Work to complete —
Once you reach the line that holds "- 🧪 Sempre buscando" in the listing below, output it and every line after it through the line that holds "<h3> 🛠 A fazer...</h3>", word for word.

Records for the exercise —
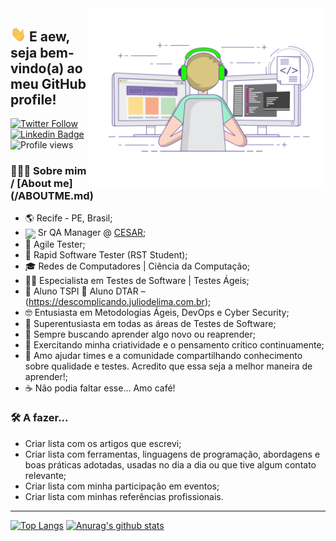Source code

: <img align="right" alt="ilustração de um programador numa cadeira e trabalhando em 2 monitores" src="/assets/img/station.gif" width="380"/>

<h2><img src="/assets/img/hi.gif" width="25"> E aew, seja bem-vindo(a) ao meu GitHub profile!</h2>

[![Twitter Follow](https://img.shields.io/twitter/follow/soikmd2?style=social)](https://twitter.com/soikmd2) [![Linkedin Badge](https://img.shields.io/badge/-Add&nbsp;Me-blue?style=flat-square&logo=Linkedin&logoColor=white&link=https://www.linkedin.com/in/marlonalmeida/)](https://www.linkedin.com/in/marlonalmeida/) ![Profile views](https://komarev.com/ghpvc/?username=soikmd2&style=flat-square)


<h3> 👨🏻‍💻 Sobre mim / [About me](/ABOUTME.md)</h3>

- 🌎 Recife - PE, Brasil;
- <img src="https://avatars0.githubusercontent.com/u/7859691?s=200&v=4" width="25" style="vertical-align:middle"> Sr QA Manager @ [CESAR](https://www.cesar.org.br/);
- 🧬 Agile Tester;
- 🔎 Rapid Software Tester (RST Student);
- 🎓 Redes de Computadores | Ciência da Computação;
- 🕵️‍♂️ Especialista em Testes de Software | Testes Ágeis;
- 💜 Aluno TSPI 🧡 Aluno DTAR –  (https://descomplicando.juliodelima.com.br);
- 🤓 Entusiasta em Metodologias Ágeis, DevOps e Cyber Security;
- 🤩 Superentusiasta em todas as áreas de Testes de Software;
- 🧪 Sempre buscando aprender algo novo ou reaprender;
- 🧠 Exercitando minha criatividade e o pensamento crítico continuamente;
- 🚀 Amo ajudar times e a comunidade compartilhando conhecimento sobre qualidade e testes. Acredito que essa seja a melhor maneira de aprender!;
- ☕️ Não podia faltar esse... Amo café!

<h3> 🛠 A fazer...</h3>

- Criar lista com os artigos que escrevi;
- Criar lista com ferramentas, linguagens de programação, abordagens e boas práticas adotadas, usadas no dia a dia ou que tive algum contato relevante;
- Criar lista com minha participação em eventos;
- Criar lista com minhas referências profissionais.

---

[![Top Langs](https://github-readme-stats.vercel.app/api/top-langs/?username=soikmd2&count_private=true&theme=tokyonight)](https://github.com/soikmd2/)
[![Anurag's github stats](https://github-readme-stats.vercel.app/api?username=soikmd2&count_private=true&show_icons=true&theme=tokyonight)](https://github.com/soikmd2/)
...
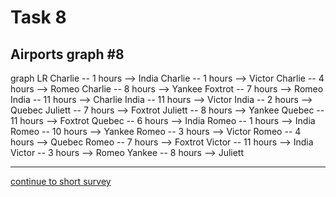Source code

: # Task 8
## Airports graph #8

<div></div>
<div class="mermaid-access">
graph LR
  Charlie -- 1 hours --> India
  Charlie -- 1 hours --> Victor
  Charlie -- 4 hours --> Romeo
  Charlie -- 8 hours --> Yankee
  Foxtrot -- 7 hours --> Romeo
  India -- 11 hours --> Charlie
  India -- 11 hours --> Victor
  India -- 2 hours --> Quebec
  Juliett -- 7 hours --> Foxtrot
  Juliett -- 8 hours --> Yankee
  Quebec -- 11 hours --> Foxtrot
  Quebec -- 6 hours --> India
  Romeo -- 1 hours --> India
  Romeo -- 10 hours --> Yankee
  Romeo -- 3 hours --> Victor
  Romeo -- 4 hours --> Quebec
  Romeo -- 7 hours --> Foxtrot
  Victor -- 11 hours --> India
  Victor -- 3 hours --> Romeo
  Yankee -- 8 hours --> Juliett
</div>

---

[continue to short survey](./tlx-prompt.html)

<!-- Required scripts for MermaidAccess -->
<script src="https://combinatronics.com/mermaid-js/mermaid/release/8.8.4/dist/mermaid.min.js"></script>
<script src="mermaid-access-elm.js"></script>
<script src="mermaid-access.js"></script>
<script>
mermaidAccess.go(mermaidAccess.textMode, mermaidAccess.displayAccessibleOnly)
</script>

Exercise output —
- 🧪 Sempre buscando aprender algo novo ou reaprender;
- 🧠 Exercitando minha criatividade e o pensamento crítico continuamente;
- 🚀 Amo ajudar times e a comunidade compartilhando conhecimento sobre qualidade e testes. Acredito que essa seja a melhor maneira de aprender!;
- ☕️ Não podia faltar esse... Amo café!

<h3> 🛠 A fazer...</h3>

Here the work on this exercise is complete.